* _Activity_
Could you find every line in the records below that contains the word "handleForm" and copy it?

# # # # # # #

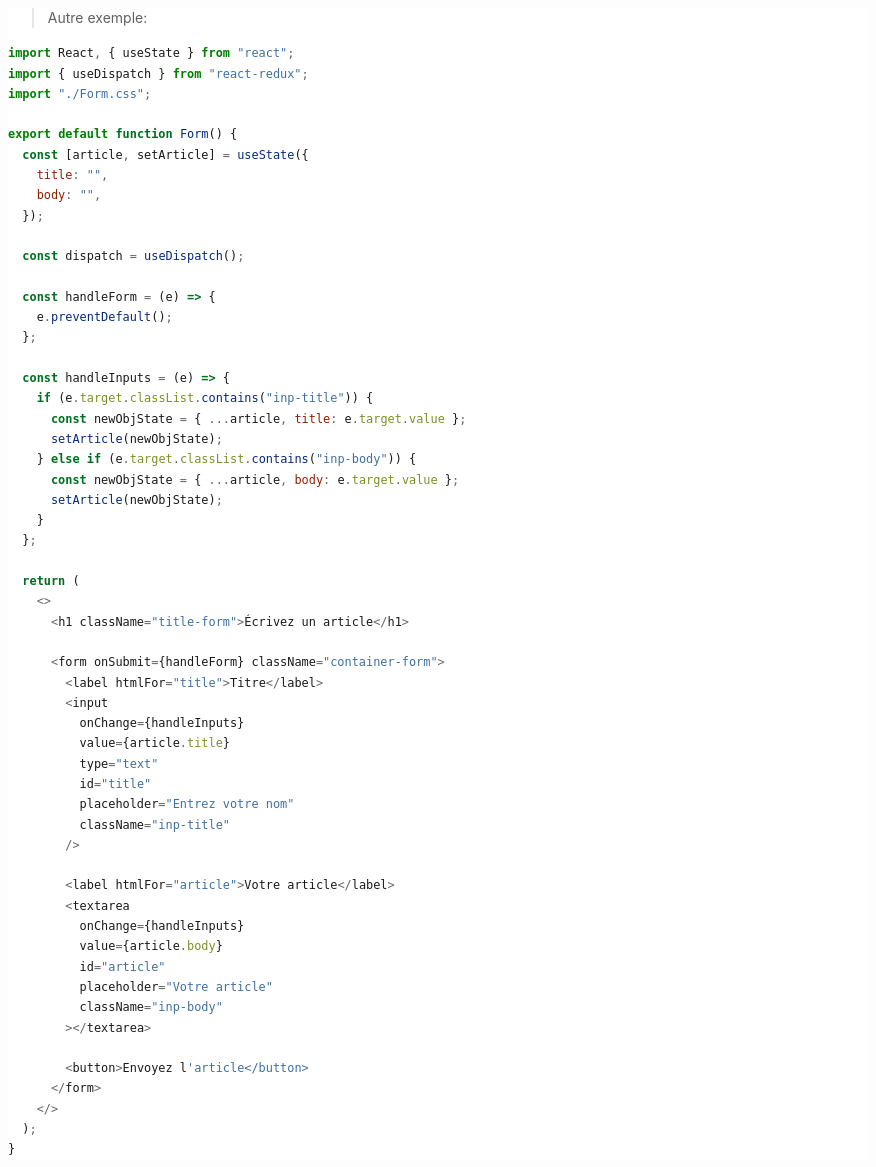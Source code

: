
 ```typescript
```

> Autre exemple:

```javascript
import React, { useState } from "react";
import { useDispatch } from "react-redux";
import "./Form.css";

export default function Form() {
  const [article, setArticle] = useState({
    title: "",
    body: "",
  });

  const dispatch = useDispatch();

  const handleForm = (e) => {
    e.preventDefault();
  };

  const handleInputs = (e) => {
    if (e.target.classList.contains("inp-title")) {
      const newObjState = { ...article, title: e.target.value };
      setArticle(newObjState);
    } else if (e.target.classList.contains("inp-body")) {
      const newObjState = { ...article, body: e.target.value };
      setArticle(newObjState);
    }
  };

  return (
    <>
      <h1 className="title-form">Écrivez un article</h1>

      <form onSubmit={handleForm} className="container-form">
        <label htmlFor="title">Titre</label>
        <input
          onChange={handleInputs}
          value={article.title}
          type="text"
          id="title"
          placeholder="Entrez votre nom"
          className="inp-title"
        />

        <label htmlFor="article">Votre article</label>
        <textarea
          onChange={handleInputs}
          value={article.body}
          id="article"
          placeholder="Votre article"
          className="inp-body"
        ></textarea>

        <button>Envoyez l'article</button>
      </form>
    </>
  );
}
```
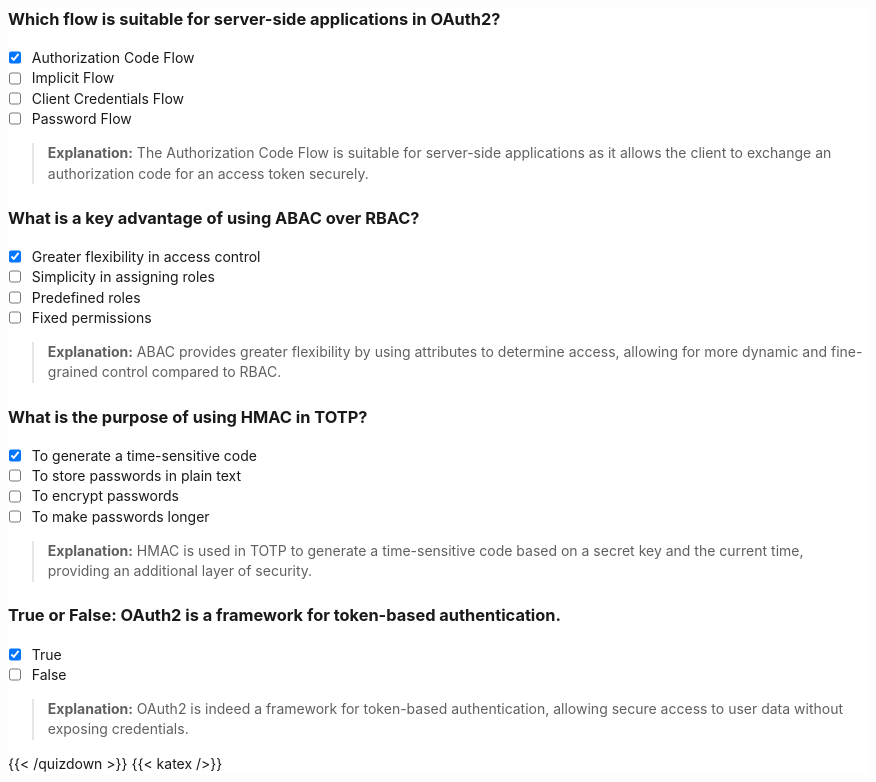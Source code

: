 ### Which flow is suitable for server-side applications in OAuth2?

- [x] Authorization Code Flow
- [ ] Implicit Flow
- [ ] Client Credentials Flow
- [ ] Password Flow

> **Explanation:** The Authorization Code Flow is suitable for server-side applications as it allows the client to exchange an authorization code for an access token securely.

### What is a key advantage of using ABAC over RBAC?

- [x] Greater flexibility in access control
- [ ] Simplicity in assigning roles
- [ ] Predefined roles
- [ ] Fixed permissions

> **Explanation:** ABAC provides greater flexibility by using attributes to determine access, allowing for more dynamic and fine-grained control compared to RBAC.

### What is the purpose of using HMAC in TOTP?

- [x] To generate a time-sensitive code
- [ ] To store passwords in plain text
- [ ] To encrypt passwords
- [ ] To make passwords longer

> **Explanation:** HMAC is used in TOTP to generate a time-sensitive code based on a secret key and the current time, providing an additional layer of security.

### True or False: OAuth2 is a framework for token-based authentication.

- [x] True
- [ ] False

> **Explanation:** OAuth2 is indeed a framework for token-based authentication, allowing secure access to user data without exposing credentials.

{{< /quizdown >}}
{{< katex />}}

# # # # # # #

* _Answer section_
  const handleForm = (e) => {
      <form onSubmit={handleForm} className="container-form">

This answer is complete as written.